WALLACE - The township is looking for ways to preserve a historic springhouse on a parcel of municipally owned property.

The structure was used to store meat and other perishable items during the 18th and 19th centuries, but fell into disrepair over time. It once belonged to the former Lamb Tavern and is now a private residence.

The building, located along Little Conestoga Road just north of Fairview Presbyterian Church, was acquired by the township through the Wallace trust within the past five years.

"It is good that it is on township land, so we can have some control over it," said historical commission member Jennifer Harkins. "It was okay, and it didn't look as bad when you drove by, but you could tell something needed to be done to reinforce the building.

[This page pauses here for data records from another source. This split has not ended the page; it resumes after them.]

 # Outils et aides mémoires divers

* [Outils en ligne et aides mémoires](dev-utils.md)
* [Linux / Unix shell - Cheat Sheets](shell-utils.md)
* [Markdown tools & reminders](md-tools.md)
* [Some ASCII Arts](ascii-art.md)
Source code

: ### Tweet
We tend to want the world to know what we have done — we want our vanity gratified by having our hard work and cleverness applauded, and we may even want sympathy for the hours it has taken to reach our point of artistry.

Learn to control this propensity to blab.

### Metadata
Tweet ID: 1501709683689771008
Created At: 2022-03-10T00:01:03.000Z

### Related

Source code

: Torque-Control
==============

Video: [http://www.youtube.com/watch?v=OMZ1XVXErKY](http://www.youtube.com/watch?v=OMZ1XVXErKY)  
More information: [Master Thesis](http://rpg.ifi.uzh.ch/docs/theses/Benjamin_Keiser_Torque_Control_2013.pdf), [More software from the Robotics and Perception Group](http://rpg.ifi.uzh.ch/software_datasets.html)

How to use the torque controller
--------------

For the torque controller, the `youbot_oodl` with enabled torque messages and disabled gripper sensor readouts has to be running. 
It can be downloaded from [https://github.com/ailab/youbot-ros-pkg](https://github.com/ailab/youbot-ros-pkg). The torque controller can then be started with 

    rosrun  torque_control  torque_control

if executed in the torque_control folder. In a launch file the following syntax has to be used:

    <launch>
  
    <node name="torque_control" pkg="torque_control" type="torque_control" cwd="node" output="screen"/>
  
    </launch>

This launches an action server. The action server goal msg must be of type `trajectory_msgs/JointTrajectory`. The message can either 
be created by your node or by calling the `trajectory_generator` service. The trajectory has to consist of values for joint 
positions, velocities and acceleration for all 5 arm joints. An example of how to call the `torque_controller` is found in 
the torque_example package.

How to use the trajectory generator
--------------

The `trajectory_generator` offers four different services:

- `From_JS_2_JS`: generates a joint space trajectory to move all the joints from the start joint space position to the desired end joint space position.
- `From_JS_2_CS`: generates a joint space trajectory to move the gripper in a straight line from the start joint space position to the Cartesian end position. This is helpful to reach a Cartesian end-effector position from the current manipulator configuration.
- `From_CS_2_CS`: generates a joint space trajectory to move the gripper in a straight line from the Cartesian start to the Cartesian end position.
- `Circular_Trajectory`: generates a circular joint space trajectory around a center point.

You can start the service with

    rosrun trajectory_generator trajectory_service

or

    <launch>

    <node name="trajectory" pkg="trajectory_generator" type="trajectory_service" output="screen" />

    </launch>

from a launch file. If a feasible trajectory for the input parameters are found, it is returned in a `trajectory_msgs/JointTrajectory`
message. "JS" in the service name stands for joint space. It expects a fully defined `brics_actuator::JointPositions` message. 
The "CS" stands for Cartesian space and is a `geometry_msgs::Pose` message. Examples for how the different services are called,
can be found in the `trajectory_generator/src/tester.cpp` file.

Part of the springhouse suffered a critical collapse during a January windstorm, and the township's historical commission is seeking an engineer to assist with repairs.

Since then, the building has been cordoned off with orange plastic fencing.

Harkins said prior to the storm, part of the building looked "bowed," but that there wasn't any idea it would collapse.

"It is an 18th century structure, and that is what makes it of historical significance for the township," said supervisors' Chairman Robert V. Bock. "As it is right now, it is probably not worth saving the whole thing."

Bock said the township would be interested in keeping the structure standing, even if it is just one or two walls.

Harkins said she would like to have a structural engineer or architect who specializes in 18th-century buildings do a survey of the structure to determine what can be done to preserve as much of the structure as possible.

"We need to see if it is too far gone to keep it there," said Supervisor Bryan McDonaugh.

She would like to find someone who would perform an estimate free of charge, but preliminary estimates from an engineer, working for a township resident, who had looked at the structure brought the potential cost to between $50,000 and $75,000.

Harkins envisions leaving the structure as an "archeological ruin" similar to those found all over Chester County.

Depending upon the engineer's recommendations, the historical commission would deliver its recommendations to the board of supervisors, which would consider ways to find grants to conserve the springhouse.

"The end result could be that we find out a way to perform emergency stabilization, or we could find out that it is not worth preserving at all," she said.